I mount the butte and survey the rolling plain to Revel, St Felix and Toulouse on the left, Dourgne and Castres on the right. The air in the valley is la rose de la brique de Toulouse et de l'ail de Lautrec, fortelling the warmer light of summer to come. No rain tomorrow. The sky is clear to the horizon; the wind blows dry, if cold. I knot a shawl around my shoulders and descend in the falling dark to bring my report to the abbot.
The sides of the hedge-covered path pull me close, breathing their night scent into my hair.
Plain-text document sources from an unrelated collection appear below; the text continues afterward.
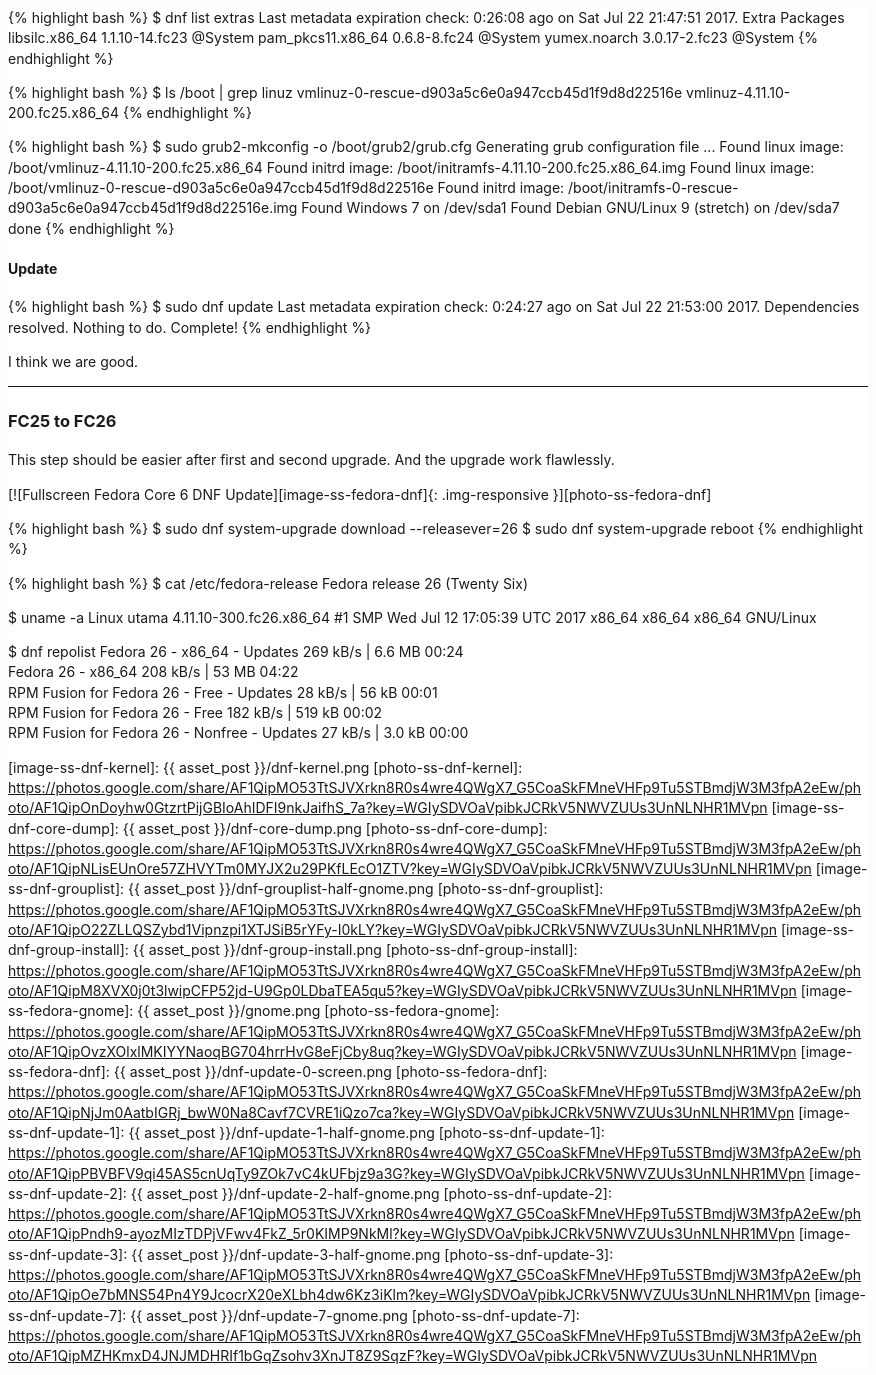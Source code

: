 {% highlight bash %}
$ dnf list extras
Last metadata expiration check: 0:26:08 ago on Sat Jul 22 21:47:51 2017.
Extra Packages
libsilc.x86_64                         1.1.10-14.fc23                      @System
pam_pkcs11.x86_64                      0.6.8-8.fc24                        @System
yumex.noarch                           3.0.17-2.fc23                       @System
{% endhighlight %}

{% highlight bash %}
$ ls /boot | grep linuz
vmlinuz-0-rescue-d903a5c6e0a947ccb45d1f9d8d22516e
vmlinuz-4.11.10-200.fc25.x86_64
{% endhighlight %}

{% highlight bash %}
$ sudo grub2-mkconfig -o /boot/grub2/grub.cfg
Generating grub configuration file ...
Found linux image: /boot/vmlinuz-4.11.10-200.fc25.x86_64
Found initrd image: /boot/initramfs-4.11.10-200.fc25.x86_64.img
Found linux image: /boot/vmlinuz-0-rescue-d903a5c6e0a947ccb45d1f9d8d22516e
Found initrd image: /boot/initramfs-0-rescue-d903a5c6e0a947ccb45d1f9d8d22516e.img
Found Windows 7 on /dev/sda1
Found Debian GNU/Linux 9 (stretch) on /dev/sda7
done
{% endhighlight %}

#### Update

{% highlight bash %}
$ sudo dnf update
Last metadata expiration check: 0:24:27 ago on Sat Jul 22 21:53:00 2017.
Dependencies resolved.
Nothing to do.
Complete!
{% endhighlight %}

I think we are good.

-- -- --

### FC25 to FC26

This step should be easier after first and second upgrade.
And the upgrade work flawlessly.

[![Fullscreen Fedora Core 6 DNF Update][image-ss-fedora-dnf]{: .img-responsive }][photo-ss-fedora-dnf]

{% highlight bash %}
$ sudo dnf system-upgrade download --releasever=26
$ sudo dnf system-upgrade reboot
{% endhighlight %}

{% highlight bash %}
$ cat /etc/fedora-release 
Fedora release 26 (Twenty Six)

$ uname -a
Linux utama 4.11.10-300.fc26.x86_64 #1 SMP Wed Jul 12 17:05:39 UTC 2017 x86_64 x86_64 x86_64 GNU/Linux

$ dnf repolist
Fedora 26 - x86_64 - Updates                      269 kB/s | 6.6 MB     00:24    
Fedora 26 - x86_64                                208 kB/s |  53 MB     04:22    
RPM Fusion for Fedora 26 - Free - Updates          28 kB/s |  56 kB     00:01    
RPM Fusion for Fedora 26 - Free                   182 kB/s | 519 kB     00:02    
RPM Fusion for Fedora 26 - Nonfree - Updates       27 kB/s | 3.0 kB     00:00    

[//]: <> ( -- -- -- links below -- -- -- )
[image-ss-dnf-kernel]:    {{ asset_post }}/dnf-kernel.png
[photo-ss-dnf-kernel]:    https://photos.google.com/share/AF1QipMO53TtSJVXrkn8R0s4wre4QWgX7_G5CoaSkFMneVHFp9Tu5STBmdjW3M3fpA2eEw/photo/AF1QipOnDoyhw0GtzrtPijGBIoAhIDFI9nkJaifhS_7a?key=WGIySDVOaVpibkJCRkV5NWVZUUs3UnNLNHR1MVpn
[image-ss-dnf-core-dump]: {{ asset_post }}/dnf-core-dump.png
[photo-ss-dnf-core-dump]: https://photos.google.com/share/AF1QipMO53TtSJVXrkn8R0s4wre4QWgX7_G5CoaSkFMneVHFp9Tu5STBmdjW3M3fpA2eEw/photo/AF1QipNLisEUnOre57ZHVYTm0MYJX2u29PKfLEcO1ZTV?key=WGIySDVOaVpibkJCRkV5NWVZUUs3UnNLNHR1MVpn
[image-ss-dnf-grouplist]: {{ asset_post }}/dnf-grouplist-half-gnome.png
[photo-ss-dnf-grouplist]: https://photos.google.com/share/AF1QipMO53TtSJVXrkn8R0s4wre4QWgX7_G5CoaSkFMneVHFp9Tu5STBmdjW3M3fpA2eEw/photo/AF1QipO22ZLLQSZybd1Vipnzpi1XTJSiB5rYFy-I0kLY?key=WGIySDVOaVpibkJCRkV5NWVZUUs3UnNLNHR1MVpn
[image-ss-dnf-group-install]: {{ asset_post }}/dnf-group-install.png
[photo-ss-dnf-group-install]: https://photos.google.com/share/AF1QipMO53TtSJVXrkn8R0s4wre4QWgX7_G5CoaSkFMneVHFp9Tu5STBmdjW3M3fpA2eEw/photo/AF1QipM8XVX0j0t3lwipCFP52jd-U9Gp0LDbaTEA5qu5?key=WGIySDVOaVpibkJCRkV5NWVZUUs3UnNLNHR1MVpn
[image-ss-fedora-gnome]:  {{ asset_post }}/gnome.png
[photo-ss-fedora-gnome]:  https://photos.google.com/share/AF1QipMO53TtSJVXrkn8R0s4wre4QWgX7_G5CoaSkFMneVHFp9Tu5STBmdjW3M3fpA2eEw/photo/AF1QipOvzXOlxlMKIYYNaoqBG704hrrHvG8eFjCby8uq?key=WGIySDVOaVpibkJCRkV5NWVZUUs3UnNLNHR1MVpn
[image-ss-fedora-dnf]:    {{ asset_post }}/dnf-update-0-screen.png
[photo-ss-fedora-dnf]:    https://photos.google.com/share/AF1QipMO53TtSJVXrkn8R0s4wre4QWgX7_G5CoaSkFMneVHFp9Tu5STBmdjW3M3fpA2eEw/photo/AF1QipNjJm0AatbIGRj_bwW0Na8Cavf7CVRE1iQzo7ca?key=WGIySDVOaVpibkJCRkV5NWVZUUs3UnNLNHR1MVpn
[image-ss-dnf-update-1]: {{ asset_post }}/dnf-update-1-half-gnome.png
[photo-ss-dnf-update-1]: https://photos.google.com/share/AF1QipMO53TtSJVXrkn8R0s4wre4QWgX7_G5CoaSkFMneVHFp9Tu5STBmdjW3M3fpA2eEw/photo/AF1QipPBVBFV9qi45AS5cnUqTy9ZOk7vC4kUFbjz9a3G?key=WGIySDVOaVpibkJCRkV5NWVZUUs3UnNLNHR1MVpn
[image-ss-dnf-update-2]: {{ asset_post }}/dnf-update-2-half-gnome.png
[photo-ss-dnf-update-2]: https://photos.google.com/share/AF1QipMO53TtSJVXrkn8R0s4wre4QWgX7_G5CoaSkFMneVHFp9Tu5STBmdjW3M3fpA2eEw/photo/AF1QipPndh9-ayozMIzTDPjVFwv4FkZ_5r0KIMP9NkMl?key=WGIySDVOaVpibkJCRkV5NWVZUUs3UnNLNHR1MVpn
[image-ss-dnf-update-3]: {{ asset_post }}/dnf-update-3-half-gnome.png
[photo-ss-dnf-update-3]: https://photos.google.com/share/AF1QipMO53TtSJVXrkn8R0s4wre4QWgX7_G5CoaSkFMneVHFp9Tu5STBmdjW3M3fpA2eEw/photo/AF1QipOe7bMNS54Pn4Y9JcocrX20eXLbh4dw6Kz3iKlm?key=WGIySDVOaVpibkJCRkV5NWVZUUs3UnNLNHR1MVpn
[image-ss-dnf-update-7]: {{ asset_post }}/dnf-update-7-gnome.png
[photo-ss-dnf-update-7]: https://photos.google.com/share/AF1QipMO53TtSJVXrkn8R0s4wre4QWgX7_G5CoaSkFMneVHFp9Tu5STBmdjW3M3fpA2eEw/photo/AF1QipMZHKmxD4JNJMDHRIf1bGqZsohv3XnJT8Z9SqzF?key=WGIySDVOaVpibkJCRkV5NWVZUUs3UnNLNHR1MVpn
Down where the sun plays in the day, un corps de ballet de violettes dances down the hillside, purpling the sky with perfume. The pruning fires of the villagers send smoke signals to the stars. The light fades and I hurry home à la sonnerie de l'Angelus par les cloches sur le cou des chèvres et dans la tour de l'église (to the chiming of the Angelus by the bells at the throats of the goats and in the tower of the church).
N2
20090330
Sunday, March 29, 2009
Green Fire (Feu Vert)
"This spring as it comes bursts up in bonfires green,
wild puffing of emerald trees, and flame-filled bushes...
I am amazed at this spring, this conflagration
of green fires lit on the soil of the earth, this blaze of growing..."
DH Lawrence, "The Enkindled Spring"
I've been going out for ma petite randonnée on the Rue des Jardins which looks back on Soreze from the west. Out there the greens in the late afternoon are ablaze in the last shards of sunlight.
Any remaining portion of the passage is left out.